[Dataset items]
────────────────
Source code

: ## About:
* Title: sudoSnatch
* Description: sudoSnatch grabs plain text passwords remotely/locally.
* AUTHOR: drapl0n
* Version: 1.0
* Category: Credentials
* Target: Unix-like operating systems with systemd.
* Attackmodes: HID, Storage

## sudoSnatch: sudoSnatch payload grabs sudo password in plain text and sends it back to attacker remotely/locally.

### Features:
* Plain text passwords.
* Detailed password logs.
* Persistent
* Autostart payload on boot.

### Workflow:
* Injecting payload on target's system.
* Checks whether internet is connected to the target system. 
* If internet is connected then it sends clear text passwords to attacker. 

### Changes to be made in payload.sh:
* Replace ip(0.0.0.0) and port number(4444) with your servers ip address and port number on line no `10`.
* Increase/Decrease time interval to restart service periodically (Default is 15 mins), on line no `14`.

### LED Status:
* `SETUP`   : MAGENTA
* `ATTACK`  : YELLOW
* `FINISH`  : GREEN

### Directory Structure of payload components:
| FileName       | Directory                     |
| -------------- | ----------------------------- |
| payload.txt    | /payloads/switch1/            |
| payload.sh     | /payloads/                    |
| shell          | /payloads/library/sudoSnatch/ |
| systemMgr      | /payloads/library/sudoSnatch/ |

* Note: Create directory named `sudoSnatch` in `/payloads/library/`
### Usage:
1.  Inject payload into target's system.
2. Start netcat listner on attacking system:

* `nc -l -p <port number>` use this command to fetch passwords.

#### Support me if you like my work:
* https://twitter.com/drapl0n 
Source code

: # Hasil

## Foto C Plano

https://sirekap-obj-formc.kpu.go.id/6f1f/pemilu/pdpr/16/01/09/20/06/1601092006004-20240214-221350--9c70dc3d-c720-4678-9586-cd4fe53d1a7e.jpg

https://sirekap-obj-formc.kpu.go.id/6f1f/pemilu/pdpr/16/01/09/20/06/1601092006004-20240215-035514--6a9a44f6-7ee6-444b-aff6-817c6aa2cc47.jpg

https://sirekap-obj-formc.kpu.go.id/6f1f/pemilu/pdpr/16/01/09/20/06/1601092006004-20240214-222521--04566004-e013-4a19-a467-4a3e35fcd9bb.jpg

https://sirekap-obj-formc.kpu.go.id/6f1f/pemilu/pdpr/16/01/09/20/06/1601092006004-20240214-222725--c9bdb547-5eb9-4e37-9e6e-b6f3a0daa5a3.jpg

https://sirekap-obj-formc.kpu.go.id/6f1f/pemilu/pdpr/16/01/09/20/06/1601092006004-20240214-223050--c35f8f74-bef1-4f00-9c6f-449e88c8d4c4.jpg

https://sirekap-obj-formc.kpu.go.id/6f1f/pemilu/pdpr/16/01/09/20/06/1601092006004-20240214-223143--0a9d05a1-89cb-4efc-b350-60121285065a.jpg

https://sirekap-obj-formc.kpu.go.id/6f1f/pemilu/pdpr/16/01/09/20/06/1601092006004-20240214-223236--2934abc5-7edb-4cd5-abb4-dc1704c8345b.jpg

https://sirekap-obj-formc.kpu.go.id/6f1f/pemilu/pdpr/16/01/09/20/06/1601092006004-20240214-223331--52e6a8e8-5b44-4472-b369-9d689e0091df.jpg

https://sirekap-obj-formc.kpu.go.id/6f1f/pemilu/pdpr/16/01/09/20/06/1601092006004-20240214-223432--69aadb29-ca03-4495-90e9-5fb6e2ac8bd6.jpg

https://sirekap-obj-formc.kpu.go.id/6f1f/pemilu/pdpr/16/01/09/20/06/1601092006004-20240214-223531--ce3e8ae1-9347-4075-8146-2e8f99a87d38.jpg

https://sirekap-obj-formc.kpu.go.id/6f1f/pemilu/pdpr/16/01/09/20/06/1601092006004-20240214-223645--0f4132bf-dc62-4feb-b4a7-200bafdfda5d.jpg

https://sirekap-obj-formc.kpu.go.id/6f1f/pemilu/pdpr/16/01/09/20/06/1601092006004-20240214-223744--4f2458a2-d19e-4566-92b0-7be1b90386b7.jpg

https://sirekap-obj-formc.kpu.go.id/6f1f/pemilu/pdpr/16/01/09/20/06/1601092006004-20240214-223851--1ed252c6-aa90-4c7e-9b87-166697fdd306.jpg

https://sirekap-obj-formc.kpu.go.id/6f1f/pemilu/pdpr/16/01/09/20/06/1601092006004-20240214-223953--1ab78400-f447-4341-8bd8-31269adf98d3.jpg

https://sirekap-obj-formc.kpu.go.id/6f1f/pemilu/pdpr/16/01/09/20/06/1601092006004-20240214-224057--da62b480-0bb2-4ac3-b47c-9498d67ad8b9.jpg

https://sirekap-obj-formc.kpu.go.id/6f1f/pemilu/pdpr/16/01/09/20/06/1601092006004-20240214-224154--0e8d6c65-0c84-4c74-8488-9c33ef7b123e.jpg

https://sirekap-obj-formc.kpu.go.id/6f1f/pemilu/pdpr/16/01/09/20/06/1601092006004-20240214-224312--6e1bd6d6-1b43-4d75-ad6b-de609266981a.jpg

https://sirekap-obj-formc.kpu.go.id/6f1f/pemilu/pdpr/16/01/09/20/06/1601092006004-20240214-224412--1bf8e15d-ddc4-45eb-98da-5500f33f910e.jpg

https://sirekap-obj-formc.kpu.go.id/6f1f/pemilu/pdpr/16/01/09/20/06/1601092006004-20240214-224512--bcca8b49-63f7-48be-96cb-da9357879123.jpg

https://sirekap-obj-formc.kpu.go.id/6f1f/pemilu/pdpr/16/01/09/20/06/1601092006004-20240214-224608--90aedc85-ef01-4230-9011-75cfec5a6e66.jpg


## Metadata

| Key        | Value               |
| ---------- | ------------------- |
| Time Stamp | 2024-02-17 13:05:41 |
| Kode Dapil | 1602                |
────────────────
- _What is needed_
Set out every record in full, exactly as given.

- _Result of this exercise_
Source code

: ## About:
* Title: sudoSnatch
* Description: sudoSnatch grabs plain text passwords remotely/locally.
* AUTHOR: drapl0n
* Version: 1.0
* Category: Credentials
* Target: Unix-like operating systems with systemd.
* Attackmodes: HID, Storage

## sudoSnatch: sudoSnatch payload grabs sudo password in plain text and sends it back to attacker remotely/locally.

### Features:
* Plain text passwords.
* Detailed password logs.
* Persistent
* Autostart payload on boot.

### Workflow:
* Injecting payload on target's system.
* Checks whether internet is connected to the target system. 
* If internet is connected then it sends clear text passwords to attacker. 

### Changes to be made in payload.sh:
* Replace ip(0.0.0.0) and port number(4444) with your servers ip address and port number on line no `10`.
* Increase/Decrease time interval to restart service periodically (Default is 15 mins), on line no `14`.

### LED Status:
* `SETUP`   : MAGENTA
* `ATTACK`  : YELLOW
* `FINISH`  : GREEN

### Directory Structure of payload components:
| FileName       | Directory                     |
| -------------- | ----------------------------- |
| payload.txt    | /payloads/switch1/            |
| payload.sh     | /payloads/                    |
| shell          | /payloads/library/sudoSnatch/ |
| systemMgr      | /payloads/library/sudoSnatch/ |

* Note: Create directory named `sudoSnatch` in `/payloads/library/`
### Usage:
1.  Inject payload into target's system.
2. Start netcat listner on attacking system:

* `nc -l -p <port number>` use this command to fetch passwords.

#### Support me if you like my work:
* https://twitter.com/drapl0n 
Source code

: # Hasil

## Foto C Plano

https://sirekap-obj-formc.kpu.go.id/6f1f/pemilu/pdpr/16/01/09/20/06/1601092006004-20240214-221350--9c70dc3d-c720-4678-9586-cd4fe53d1a7e.jpg

https://sirekap-obj-formc.kpu.go.id/6f1f/pemilu/pdpr/16/01/09/20/06/1601092006004-20240215-035514--6a9a44f6-7ee6-444b-aff6-817c6aa2cc47.jpg

https://sirekap-obj-formc.kpu.go.id/6f1f/pemilu/pdpr/16/01/09/20/06/1601092006004-20240214-222521--04566004-e013-4a19-a467-4a3e35fcd9bb.jpg

https://sirekap-obj-formc.kpu.go.id/6f1f/pemilu/pdpr/16/01/09/20/06/1601092006004-20240214-222725--c9bdb547-5eb9-4e37-9e6e-b6f3a0daa5a3.jpg

https://sirekap-obj-formc.kpu.go.id/6f1f/pemilu/pdpr/16/01/09/20/06/1601092006004-20240214-223050--c35f8f74-bef1-4f00-9c6f-449e88c8d4c4.jpg

https://sirekap-obj-formc.kpu.go.id/6f1f/pemilu/pdpr/16/01/09/20/06/1601092006004-20240214-223143--0a9d05a1-89cb-4efc-b350-60121285065a.jpg

https://sirekap-obj-formc.kpu.go.id/6f1f/pemilu/pdpr/16/01/09/20/06/1601092006004-20240214-223236--2934abc5-7edb-4cd5-abb4-dc1704c8345b.jpg

https://sirekap-obj-formc.kpu.go.id/6f1f/pemilu/pdpr/16/01/09/20/06/1601092006004-20240214-223331--52e6a8e8-5b44-4472-b369-9d689e0091df.jpg

https://sirekap-obj-formc.kpu.go.id/6f1f/pemilu/pdpr/16/01/09/20/06/1601092006004-20240214-223432--69aadb29-ca03-4495-90e9-5fb6e2ac8bd6.jpg

https://sirekap-obj-formc.kpu.go.id/6f1f/pemilu/pdpr/16/01/09/20/06/1601092006004-20240214-223531--ce3e8ae1-9347-4075-8146-2e8f99a87d38.jpg

https://sirekap-obj-formc.kpu.go.id/6f1f/pemilu/pdpr/16/01/09/20/06/1601092006004-20240214-223645--0f4132bf-dc62-4feb-b4a7-200bafdfda5d.jpg

https://sirekap-obj-formc.kpu.go.id/6f1f/pemilu/pdpr/16/01/09/20/06/1601092006004-20240214-223744--4f2458a2-d19e-4566-92b0-7be1b90386b7.jpg

https://sirekap-obj-formc.kpu.go.id/6f1f/pemilu/pdpr/16/01/09/20/06/1601092006004-20240214-223851--1ed252c6-aa90-4c7e-9b87-166697fdd306.jpg

https://sirekap-obj-formc.kpu.go.id/6f1f/pemilu/pdpr/16/01/09/20/06/1601092006004-20240214-223953--1ab78400-f447-4341-8bd8-31269adf98d3.jpg

https://sirekap-obj-formc.kpu.go.id/6f1f/pemilu/pdpr/16/01/09/20/06/1601092006004-20240214-224057--da62b480-0bb2-4ac3-b47c-9498d67ad8b9.jpg

https://sirekap-obj-formc.kpu.go.id/6f1f/pemilu/pdpr/16/01/09/20/06/1601092006004-20240214-224154--0e8d6c65-0c84-4c74-8488-9c33ef7b123e.jpg

https://sirekap-obj-formc.kpu.go.id/6f1f/pemilu/pdpr/16/01/09/20/06/1601092006004-20240214-224312--6e1bd6d6-1b43-4d75-ad6b-de609266981a.jpg

https://sirekap-obj-formc.kpu.go.id/6f1f/pemilu/pdpr/16/01/09/20/06/1601092006004-20240214-224412--1bf8e15d-ddc4-45eb-98da-5500f33f910e.jpg

https://sirekap-obj-formc.kpu.go.id/6f1f/pemilu/pdpr/16/01/09/20/06/1601092006004-20240214-224512--bcca8b49-63f7-48be-96cb-da9357879123.jpg

https://sirekap-obj-formc.kpu.go.id/6f1f/pemilu/pdpr/16/01/09/20/06/1601092006004-20240214-224608--90aedc85-ef01-4230-9011-75cfec5a6e66.jpg


## Metadata

| Key        | Value               |
| ---------- | ------------------- |
| Time Stamp | 2024-02-17 13:05:41 |
| Kode Dapil | 1602                |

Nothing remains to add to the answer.